What to Do With All of Those Baseball Cards?

I love baseball cards. I still buy baseball cards. I still get excited when I rip open a pack of baseball cards and find my favorite player nestled inside. And sure, that now means Jeff Karstens and Jose Altuve instead of Ken Griffey Jr, but fine, whatever. 

The only problem is, what to do with all of those cards? For some, that’s not really a problem. You take the expensive cards and either sell them or put them into fancy  plastic cases. Others may just throw the cards they don’t want away. Given my love of utility infielders and guys with mustaches, this makes it a little more difficult for me to rid myself of the ‘commons.’ 

For years, I would file the cards away in binders, separated by team and league, but I’ve come to realize that until I win the lottery and have endless space, at some point I’ll have to stop. 

At the same time, I want to interact with my cards more than when they’ve been stuffed into some binder, only to be cracked open every few years to be gazed at again. 

Because, to me, I don’t get excited by the foil inserts or the uniform cards. I love baseball cards because they remind me of a time and a place. A 1993 Ken Griffey Jr Upper Deck card reminds me of watching Opening Day baseball with my mother after my sister cruelly hid my Ziplock baggie of Ken Griffey cards. 

A Dennis Eckersley reminds me of trading away a Roger Clemens for it with my first best friend when I was seven years old, just months before moving away. 

A John Kruk card reminds me of how much I love ham.You know, the important things in life.

When my cards are filed away, I don’t interact with them, they’re just more stuff that gets moved with me from town to town, gathering weight and mass. 

And since I don’t care for the value of them and have no plans on selling them, I want to make them something I interact with more often, like when you’d take cards and flip them into your spokes. 

I’ve already started scanning and posting my favorites, finding interesting stories I never would have thought to look for along the way. Like Al Hrabosky owning a bar in St. Louis or Christie Brinkley taking the weirdest, most arousing baseball cards of all-time, or the offseason jobs that ballplayers took to keep busy


I use my baseball cards as bookmarks too, starting a sister blog devoted to just that. It’s always fun to flip open a book you haven’t read in a little while and, before you start, remember that Boog Powell hit 27 home runs in 1975. 


But what are some other ways to use the cards? How do you use your cards.

Browsing the internet, I saw a few ideas:

You could become like Baseball Card Vandals, and create your own hilarious art. But, if you have the drawing skills that I have, you’ll probably get fewer brilliant pieces and more cards just covered in sharpie. 

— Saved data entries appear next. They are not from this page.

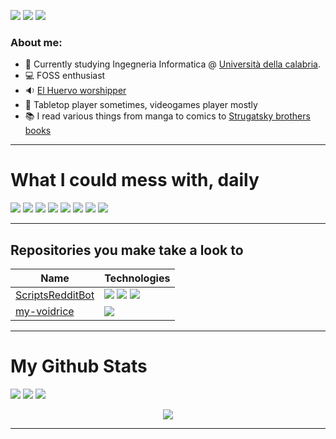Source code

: 
![](https://readme-typing-svg.demolab.com?font=Josefin+Sans&duration=5000&pause=200&color=1300F7&multiline=true&width=450&height=75&lines=Welcome+to+my+Github+profile+page;I'm+Matteo+Orlando+%7C+@teor0)
![](https://github-stats-alpha.vercel.app/api?username=teor0&cc=00000&tc=8c1eff&ic=fff&bc=ff2975)
[![](https://img.shields.io/badge/-GMAIL-c14438?style=flat&logo=Gmail&logoColor=white)](mailto:orlandomatteo38@gmail.com "Contact me")


### About me:
- :book: Currently studying Ingegneria Informatica @ [Università della calabria](https:www.unical.it).
- :computer: FOSS enthusiast
- :sound: [El Huervo worshipper](https://open.spotify.com/artist/2gG1LfmQPkHZNptgVpYlpr)
- :game_die: Tabletop player sometimes, videogames player mostly
- :books: I read various things from manga to comics to [Strugatsky brothers books](https://en.wikipedia.org/wiki/Arkady_and_Boris_Strugatsky)

---
# What I could mess with, daily
![](https://readme-components.vercel.app/api?component=logo&logo=Linux&fill=f9c600)
![](https://readme-components.vercel.app/api?component=logo&logo=vim&fill=green)
![](https://readme-components.vercel.app/api?component=logo&logo=Java&fill=ff8007)
![](https://readme-components.vercel.app/api?component=logo&logo=C&fill=50a7f4)
![](https://readme-components.vercel.app/api?component=logo&logo=Python&fill=0a2a5e)
![](https://readme-components.vercel.app/api?component=logo&logo=Github&fill=000000)
![](https://img.shields.io/badge/bash-%23121011.svg?style=for-the-badge&logo=gnu-bash&logoColor=white)
![](https://img.shields.io/badge/Obsidian-%23483699.svg?style=for-the-badge&logo=obsidian&logoColor=white)

---
## Repositories you make take a look to
| Name                                                          | Technologies                                                                                                                                                                                                                   |
| ------------------------------------------------------------- | ------------------------------------------------------------------------------------------------------------------------------------------------------------------------------------------------------------------------------ |
| [ScriptsRedditBot](https://github.com/teor0/ScriptsRedditBot) | ![](https://img.shields.io/badge/API-red?style=flat-square&logo=youtube) ![](https://img.shields.io/badge/API-orange?style=flat-square&logo=reddit) ![](https://img.shields.io/badge/API-purple?style=flat-square&logo=twitch) |
| [my-voidrice](https://github.com/teor0/my-voidrice)           | ![](https://img.shields.io/github/downloads/teor0/my-voidrice/total?logoColor=%C3%AC)                                                                                                                                                                                                                               |

---
# My Github Stats

![](http://github-profile-summary-cards.vercel.app/api/cards/profile-details?username=teor0&theme=github_dark)
![](http://github-profile-summary-cards.vercel.app/api/cards/repos-per-language?username=teor0&theme=github_dark)
![](http://github-profile-summary-cards.vercel.app/api/cards/most-commit-language?username=teor0&theme=github_dark)

<div align="center">
<p></p>
<img src="https://profile-counter.glitch.me/teor0/count.svg" align="center">
</div>

---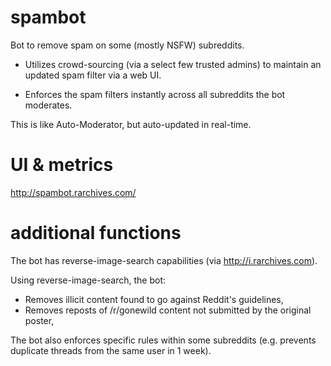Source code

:spambot
=======
Bot to remove spam on some (mostly NSFW) subreddits.

* Utilizes crowd-sourcing (via a select few trusted admins) to maintain an updated spam filter via a web UI.

* Enforces the spam filters instantly across all subreddits the bot moderates.

This is like Auto-Moderator, but auto-updated in real-time.


UI & metrics
============
http://spambot.rarchives.com/


additional functions
====================
The bot has reverse-image-search capabilities (via http://i.rarchives.com).

Using reverse-image-search, the bot:
* Removes illicit content found to go against Reddit's guidelines,
* Removes reposts of /r/gonewild content not submitted by the original poster,

The bot also enforces specific rules within some subreddits (e.g. prevents duplicate threads from the same user in 1 week).
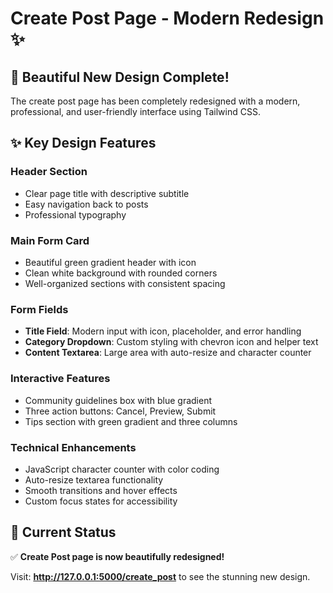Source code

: # Create Post Page - Modern Redesign ✨

## 🎨 **Beautiful New Design Complete!**

The create post page has been completely redesigned with a modern, professional, and user-friendly interface using Tailwind CSS.

## ✨ **Key Design Features**

### **Header Section**
- Clear page title with descriptive subtitle
- Easy navigation back to posts
- Professional typography

### **Main Form Card**
- Beautiful green gradient header with icon
- Clean white background with rounded corners
- Well-organized sections with consistent spacing

### **Form Fields**
- **Title Field**: Modern input with icon, placeholder, and error handling
- **Category Dropdown**: Custom styling with chevron icon and helper text
- **Content Textarea**: Large area with auto-resize and character counter

### **Interactive Features**
- Community guidelines box with blue gradient
- Three action buttons: Cancel, Preview, Submit
- Tips section with green gradient and three columns

### **Technical Enhancements**
- JavaScript character counter with color coding
- Auto-resize textarea functionality
- Smooth transitions and hover effects
- Custom focus states for accessibility

## 🚀 **Current Status**
✅ **Create Post page is now beautifully redesigned!**

Visit: **http://127.0.0.1:5000/create_post** to see the stunning new design. 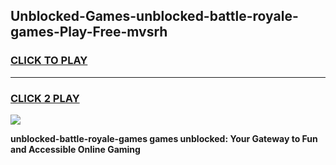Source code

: 
## Unblocked-Games-unblocked-battle-royale-games-Play-Free-mvsrh
<h3>
<a href="https://premium76.site?title=unblocked-battle-royale-games&ref=09A">CLICK TO PLAY</a></h3>
<hr>

<h3>
<a href="https://premium76.site?title=unblocked-battle-royale-games&ref=09A">CLICK 2 PLAY</a>
  
</h3>

<a href="https://premium76.site?title=unblocked-battle-royale-games&ref=09A"><img src="https://clearcache.store/games.png"></a>


**unblocked-battle-royale-games games unblocked: Your Gateway to Fun and Accessible Online Gaming**
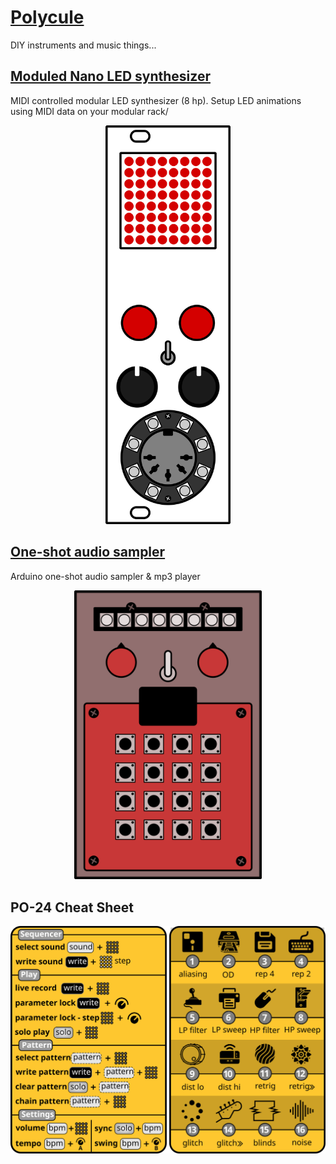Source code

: # [Polycule](https://kbsezginel.github.io/polycule)
DIY instruments and music things...

## [Moduled Nano LED synthesizer](https://kbsezginel.github.io/moduled-nano)
MIDI controlled modular LED synthesizer (8 hp).
Setup LED animations using MIDI data on your modular rack/
<p align="center"><img src="assets/img/moduled-nano-front.png" width="200"></p>

## [One-shot audio sampler](https://kbsezginel.github.io/polycule/one-shot)
Arduino one-shot audio sampler &amp; mp3 player

<p align="center"><img src="assets/img/polycule-one-shot-front.png" width="300"></p>

## PO-24 Cheat Sheet
<img src="assets/img/PO-24-cheat-sheet.svg">
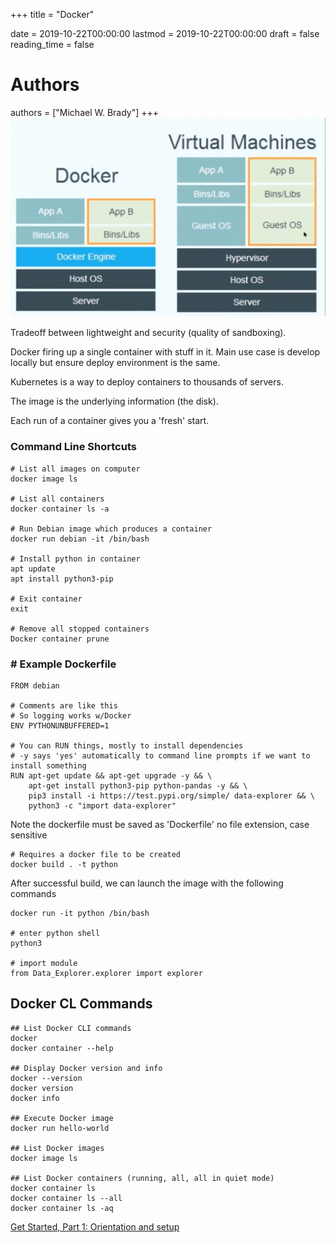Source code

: +++
title = "Docker"

date = 2019-10-22T00:00:00
lastmod = 2019-10-22T00:00:00
draft = false
reading_time = false

# Authors
authors = ["Michael W. Brady"]
+++
![](Untitled-d9648a4e-9c44-42ce-b242-cee9e9971b0e.png)

Tradeoff between lightweight and security (quality of sandboxing). 

Docker firing up a single container with stuff in it. Main use case is develop locally but ensure deploy environment is the same. 

Kubernetes is a way to deploy containers to thousands of servers. 

The image is the underlying information (the disk). 

Each run of a container gives you a 'fresh' start. 

### Command Line Shortcuts

    # List all images on computer
    docker image ls
    
    # List all containers
    docker container ls -a
    
    # Run Debian image which produces a container
    docker run debian -it /bin/bash
    
    # Install python in container
    apt update 
    apt install python3-pip
    
    # Exit container
    exit
    
    # Remove all stopped containers
    Docker container prune

### # Example Dockerfile

    FROM debian
    
    # Comments are like this 
    # So logging works w/Docker
    ENV PYTHONUNBUFFERED=1 
    
    # You can RUN things, mostly to install dependencies
    # -y says 'yes' automatically to command line prompts if we want to install something
    RUN apt-get update && apt-get upgrade -y && \
        apt-get install python3-pip python-pandas -y && \
        pip3 install -i https://test.pypi.org/simple/ data-explorer && \ 
        python3 -c "import data-explorer"

Note the dockerfile must be saved as 'Dockerfile' no file extension, case sensitive

    # Requires a docker file to be created 
    docker build . -t python

After successful build, we can launch the image with the following commands

    docker run -it python /bin/bash
    
    # enter python shell
    python3
    
    # import module
    from Data_Explorer.explorer import explorer

## Docker CL Commands

    ## List Docker CLI commands
    docker
    docker container --help
    
    ## Display Docker version and info
    docker --version
    docker version
    docker info
    
    ## Execute Docker image
    docker run hello-world
    
    ## List Docker images
    docker image ls
    
    ## List Docker containers (running, all, all in quiet mode)
    docker container ls
    docker container ls --all
    docker container ls -aq

[Get Started, Part 1: Orientation and setup](https://docs.docker.com/get-started/)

I found people making Baseball Card Wallpaper, which, for a small wall or near my desk, would be a lot of fun. Though the idea of them peeling off and falling during the summer fills me with dread.


(Photo by @RandyShideler

I thought of Drinking Games, perhaps finding another similarly loaded down baseball-obsessed friend, using our cards to aid in getting toasted, nicely toasted

For instance, take two stacks of old cards and, like a game of war (or, you know, WAR), flip them over, deciding that whichever player lays down a player with the higher career ERA, or more strikeouts, or more hits in 1993, has to take drink. 


(Baseball Card Coasters originally from Code-Cards.com, though currently unavailable)

This one seems fun because the rules are stupid and nearly limitless, the two most important things drinking games need to have. 

You could use them as tiny plates for appetizers at dinner parties, but given where they’ve probably been over the years, that doesn’t seem like the safest option. Same with using them as drink garnishes. 

So what do you do with your cards? Toss ‘em? Give them away? Stuff them in the back of your closet?

Let me know and if we get enough interesting responses, we’ll revisit the topic and help the world find intriguing, useful, Pinterest-pleasing ways of dealing with the backlog of 1991 Fleers.

If only they could be used as fuel, we’d never have to worry about peak oil again.